> About this exercise
Locate each line in the records containing "Sectors". Copy it.

■ ■ ■ ■ ■

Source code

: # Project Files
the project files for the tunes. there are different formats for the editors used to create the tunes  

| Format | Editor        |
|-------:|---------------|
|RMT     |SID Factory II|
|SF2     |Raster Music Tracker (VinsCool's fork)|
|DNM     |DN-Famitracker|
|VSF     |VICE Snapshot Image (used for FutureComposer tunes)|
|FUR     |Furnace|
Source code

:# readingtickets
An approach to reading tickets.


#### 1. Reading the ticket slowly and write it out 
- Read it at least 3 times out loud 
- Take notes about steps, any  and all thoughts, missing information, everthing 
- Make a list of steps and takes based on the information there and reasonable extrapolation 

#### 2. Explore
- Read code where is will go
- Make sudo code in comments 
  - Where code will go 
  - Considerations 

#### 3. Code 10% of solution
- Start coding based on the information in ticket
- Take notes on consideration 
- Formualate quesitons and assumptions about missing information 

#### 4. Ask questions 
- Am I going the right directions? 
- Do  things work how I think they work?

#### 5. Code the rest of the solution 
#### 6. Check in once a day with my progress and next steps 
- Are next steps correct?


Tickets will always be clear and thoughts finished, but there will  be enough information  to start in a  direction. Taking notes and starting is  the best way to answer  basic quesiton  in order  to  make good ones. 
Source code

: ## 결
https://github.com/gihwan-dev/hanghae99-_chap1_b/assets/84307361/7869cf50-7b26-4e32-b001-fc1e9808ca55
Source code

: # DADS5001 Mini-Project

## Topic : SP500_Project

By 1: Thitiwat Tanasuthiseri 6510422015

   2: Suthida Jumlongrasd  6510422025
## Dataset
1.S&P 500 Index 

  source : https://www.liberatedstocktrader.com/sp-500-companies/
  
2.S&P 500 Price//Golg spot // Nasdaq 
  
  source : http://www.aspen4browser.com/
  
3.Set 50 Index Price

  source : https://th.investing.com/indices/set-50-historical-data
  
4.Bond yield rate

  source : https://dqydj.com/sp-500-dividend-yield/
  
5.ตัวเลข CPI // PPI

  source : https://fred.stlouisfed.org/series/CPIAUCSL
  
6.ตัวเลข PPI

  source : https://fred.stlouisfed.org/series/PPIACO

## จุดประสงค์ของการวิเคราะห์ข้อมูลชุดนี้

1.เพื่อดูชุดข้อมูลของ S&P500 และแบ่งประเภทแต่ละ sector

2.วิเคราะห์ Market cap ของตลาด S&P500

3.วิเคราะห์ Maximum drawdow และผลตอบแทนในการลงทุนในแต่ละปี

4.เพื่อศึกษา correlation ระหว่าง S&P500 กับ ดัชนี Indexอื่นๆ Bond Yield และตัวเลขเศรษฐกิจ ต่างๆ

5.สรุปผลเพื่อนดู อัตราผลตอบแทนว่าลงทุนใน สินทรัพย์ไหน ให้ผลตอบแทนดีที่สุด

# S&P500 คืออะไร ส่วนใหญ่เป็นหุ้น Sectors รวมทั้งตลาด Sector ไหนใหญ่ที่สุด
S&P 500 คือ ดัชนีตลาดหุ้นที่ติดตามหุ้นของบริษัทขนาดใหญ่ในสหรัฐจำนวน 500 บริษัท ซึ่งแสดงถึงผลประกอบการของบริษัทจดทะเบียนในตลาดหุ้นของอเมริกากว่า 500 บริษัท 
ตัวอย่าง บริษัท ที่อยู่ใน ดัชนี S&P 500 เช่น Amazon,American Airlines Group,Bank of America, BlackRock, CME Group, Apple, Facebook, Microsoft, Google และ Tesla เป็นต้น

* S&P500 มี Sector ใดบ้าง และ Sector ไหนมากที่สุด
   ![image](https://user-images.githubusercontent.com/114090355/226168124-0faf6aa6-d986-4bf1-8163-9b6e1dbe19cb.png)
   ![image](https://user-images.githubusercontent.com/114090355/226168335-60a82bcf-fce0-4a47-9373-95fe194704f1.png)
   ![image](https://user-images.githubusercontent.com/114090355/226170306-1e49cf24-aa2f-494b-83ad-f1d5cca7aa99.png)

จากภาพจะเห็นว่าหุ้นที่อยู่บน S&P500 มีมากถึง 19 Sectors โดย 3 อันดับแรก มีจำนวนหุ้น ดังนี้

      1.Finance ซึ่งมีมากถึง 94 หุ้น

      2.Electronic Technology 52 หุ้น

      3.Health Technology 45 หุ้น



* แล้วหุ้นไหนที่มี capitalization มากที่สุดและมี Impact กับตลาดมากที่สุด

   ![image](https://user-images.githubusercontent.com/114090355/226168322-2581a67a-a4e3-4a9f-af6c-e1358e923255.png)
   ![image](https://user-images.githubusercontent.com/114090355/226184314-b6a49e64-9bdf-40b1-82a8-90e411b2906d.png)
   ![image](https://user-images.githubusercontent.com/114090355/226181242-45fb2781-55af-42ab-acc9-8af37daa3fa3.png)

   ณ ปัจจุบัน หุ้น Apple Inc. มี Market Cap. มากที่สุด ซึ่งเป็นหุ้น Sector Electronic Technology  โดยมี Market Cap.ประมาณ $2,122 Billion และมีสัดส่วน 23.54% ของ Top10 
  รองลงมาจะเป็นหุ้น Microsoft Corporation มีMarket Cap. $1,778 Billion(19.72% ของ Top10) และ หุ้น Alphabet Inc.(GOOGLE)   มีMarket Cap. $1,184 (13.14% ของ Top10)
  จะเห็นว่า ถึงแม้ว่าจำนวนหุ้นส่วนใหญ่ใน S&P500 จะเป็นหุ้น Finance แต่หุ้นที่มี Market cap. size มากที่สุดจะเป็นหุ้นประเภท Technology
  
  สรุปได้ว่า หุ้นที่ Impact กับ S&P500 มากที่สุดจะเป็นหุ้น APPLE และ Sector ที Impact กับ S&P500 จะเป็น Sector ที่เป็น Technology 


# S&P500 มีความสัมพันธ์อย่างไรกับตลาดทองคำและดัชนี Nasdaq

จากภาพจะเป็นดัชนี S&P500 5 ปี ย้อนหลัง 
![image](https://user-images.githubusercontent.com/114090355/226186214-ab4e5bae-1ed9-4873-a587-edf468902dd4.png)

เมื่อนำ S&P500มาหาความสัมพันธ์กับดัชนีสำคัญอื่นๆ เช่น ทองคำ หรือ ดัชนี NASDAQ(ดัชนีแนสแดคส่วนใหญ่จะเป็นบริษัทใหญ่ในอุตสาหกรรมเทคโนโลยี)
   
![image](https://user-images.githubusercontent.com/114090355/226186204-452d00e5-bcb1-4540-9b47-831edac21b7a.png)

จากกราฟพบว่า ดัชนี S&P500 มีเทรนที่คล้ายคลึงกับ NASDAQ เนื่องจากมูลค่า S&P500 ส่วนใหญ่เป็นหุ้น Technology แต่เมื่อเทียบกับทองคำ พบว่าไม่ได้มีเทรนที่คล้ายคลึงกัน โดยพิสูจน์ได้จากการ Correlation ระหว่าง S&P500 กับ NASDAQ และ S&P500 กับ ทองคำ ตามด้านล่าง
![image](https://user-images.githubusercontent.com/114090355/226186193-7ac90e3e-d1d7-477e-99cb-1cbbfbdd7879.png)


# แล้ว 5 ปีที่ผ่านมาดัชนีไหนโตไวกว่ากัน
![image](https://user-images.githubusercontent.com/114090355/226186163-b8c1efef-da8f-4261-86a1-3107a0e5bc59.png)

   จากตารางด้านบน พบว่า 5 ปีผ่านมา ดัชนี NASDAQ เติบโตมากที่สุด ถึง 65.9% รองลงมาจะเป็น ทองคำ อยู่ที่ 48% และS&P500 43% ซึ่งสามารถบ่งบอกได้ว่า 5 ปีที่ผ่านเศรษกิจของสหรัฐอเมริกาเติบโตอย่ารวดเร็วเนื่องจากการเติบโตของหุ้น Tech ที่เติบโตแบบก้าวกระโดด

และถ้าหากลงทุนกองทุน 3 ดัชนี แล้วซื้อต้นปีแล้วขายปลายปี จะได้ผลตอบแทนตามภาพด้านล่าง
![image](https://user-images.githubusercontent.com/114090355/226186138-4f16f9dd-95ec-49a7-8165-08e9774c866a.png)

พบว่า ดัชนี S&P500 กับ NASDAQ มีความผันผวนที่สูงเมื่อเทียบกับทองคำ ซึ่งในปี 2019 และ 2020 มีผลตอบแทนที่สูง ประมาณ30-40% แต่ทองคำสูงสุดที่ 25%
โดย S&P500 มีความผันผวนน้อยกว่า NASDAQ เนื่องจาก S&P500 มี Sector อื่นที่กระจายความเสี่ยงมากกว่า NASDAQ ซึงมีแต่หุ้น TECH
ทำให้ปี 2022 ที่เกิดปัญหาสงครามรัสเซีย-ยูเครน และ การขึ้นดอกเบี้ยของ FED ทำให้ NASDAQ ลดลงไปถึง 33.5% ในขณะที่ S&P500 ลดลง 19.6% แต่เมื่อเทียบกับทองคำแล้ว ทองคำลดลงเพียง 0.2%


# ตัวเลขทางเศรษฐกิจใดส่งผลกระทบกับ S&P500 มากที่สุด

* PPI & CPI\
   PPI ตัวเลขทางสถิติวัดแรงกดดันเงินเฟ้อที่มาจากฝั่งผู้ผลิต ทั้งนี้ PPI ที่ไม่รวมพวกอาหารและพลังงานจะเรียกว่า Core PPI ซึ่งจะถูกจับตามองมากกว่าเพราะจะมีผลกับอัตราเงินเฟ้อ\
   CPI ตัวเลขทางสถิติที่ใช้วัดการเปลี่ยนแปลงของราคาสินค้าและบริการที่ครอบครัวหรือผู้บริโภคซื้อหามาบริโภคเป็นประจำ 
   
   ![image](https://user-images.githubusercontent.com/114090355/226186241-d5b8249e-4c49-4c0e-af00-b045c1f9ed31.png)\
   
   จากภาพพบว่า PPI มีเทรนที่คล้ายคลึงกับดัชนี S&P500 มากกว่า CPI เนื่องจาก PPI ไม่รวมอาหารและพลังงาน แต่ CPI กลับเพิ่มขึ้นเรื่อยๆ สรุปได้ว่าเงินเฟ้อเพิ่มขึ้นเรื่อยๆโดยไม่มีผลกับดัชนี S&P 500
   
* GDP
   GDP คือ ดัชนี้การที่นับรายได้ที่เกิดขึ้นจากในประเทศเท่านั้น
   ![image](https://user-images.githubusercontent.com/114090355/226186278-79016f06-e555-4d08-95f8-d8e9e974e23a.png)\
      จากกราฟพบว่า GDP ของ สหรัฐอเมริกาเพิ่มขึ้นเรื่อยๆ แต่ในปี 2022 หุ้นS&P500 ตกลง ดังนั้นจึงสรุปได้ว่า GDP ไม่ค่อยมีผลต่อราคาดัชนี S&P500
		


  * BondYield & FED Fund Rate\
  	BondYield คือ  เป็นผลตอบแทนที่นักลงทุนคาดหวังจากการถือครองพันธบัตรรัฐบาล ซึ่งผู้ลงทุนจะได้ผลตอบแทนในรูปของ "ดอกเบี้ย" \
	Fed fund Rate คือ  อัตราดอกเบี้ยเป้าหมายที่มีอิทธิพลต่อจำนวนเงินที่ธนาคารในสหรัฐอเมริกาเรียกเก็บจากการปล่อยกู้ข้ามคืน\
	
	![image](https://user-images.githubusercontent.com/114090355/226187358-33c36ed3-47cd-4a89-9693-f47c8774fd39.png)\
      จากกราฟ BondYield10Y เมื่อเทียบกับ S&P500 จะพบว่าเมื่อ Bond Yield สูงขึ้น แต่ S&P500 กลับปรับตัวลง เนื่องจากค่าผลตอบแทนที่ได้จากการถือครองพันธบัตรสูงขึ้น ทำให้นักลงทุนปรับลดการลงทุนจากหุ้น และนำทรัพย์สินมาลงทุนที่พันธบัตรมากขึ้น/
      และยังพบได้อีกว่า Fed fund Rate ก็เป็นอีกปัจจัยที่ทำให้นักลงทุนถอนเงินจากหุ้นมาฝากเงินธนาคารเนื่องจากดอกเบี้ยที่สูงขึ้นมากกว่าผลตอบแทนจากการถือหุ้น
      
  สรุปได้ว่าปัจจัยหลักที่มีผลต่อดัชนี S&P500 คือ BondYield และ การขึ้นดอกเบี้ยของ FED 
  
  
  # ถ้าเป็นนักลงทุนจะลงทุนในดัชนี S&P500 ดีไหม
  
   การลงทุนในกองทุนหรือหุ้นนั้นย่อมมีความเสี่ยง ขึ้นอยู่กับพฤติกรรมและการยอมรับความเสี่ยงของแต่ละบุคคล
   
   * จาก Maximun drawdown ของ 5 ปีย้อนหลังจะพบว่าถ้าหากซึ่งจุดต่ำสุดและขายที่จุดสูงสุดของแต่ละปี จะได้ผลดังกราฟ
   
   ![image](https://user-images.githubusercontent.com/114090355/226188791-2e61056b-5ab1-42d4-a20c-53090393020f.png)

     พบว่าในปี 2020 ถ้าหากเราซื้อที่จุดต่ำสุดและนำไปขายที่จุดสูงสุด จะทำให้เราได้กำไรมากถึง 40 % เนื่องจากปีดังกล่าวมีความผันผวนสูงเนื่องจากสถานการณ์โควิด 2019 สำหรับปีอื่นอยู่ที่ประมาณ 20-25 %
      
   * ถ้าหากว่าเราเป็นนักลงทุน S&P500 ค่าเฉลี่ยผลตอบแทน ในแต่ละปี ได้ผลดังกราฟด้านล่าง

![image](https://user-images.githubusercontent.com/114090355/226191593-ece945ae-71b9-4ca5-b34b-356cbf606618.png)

■ ■ ■ ■ ■

> Response for this exercise
# S&P500 คืออะไร ส่วนใหญ่เป็นหุ้น Sectors รวมทั้งตลาด Sector ไหนใหญ่ที่สุด
จากภาพจะเห็นว่าหุ้นที่อยู่บน S&P500 มีมากถึง 19 Sectors โดย 3 อันดับแรก มีจำนวนหุ้น ดังนี้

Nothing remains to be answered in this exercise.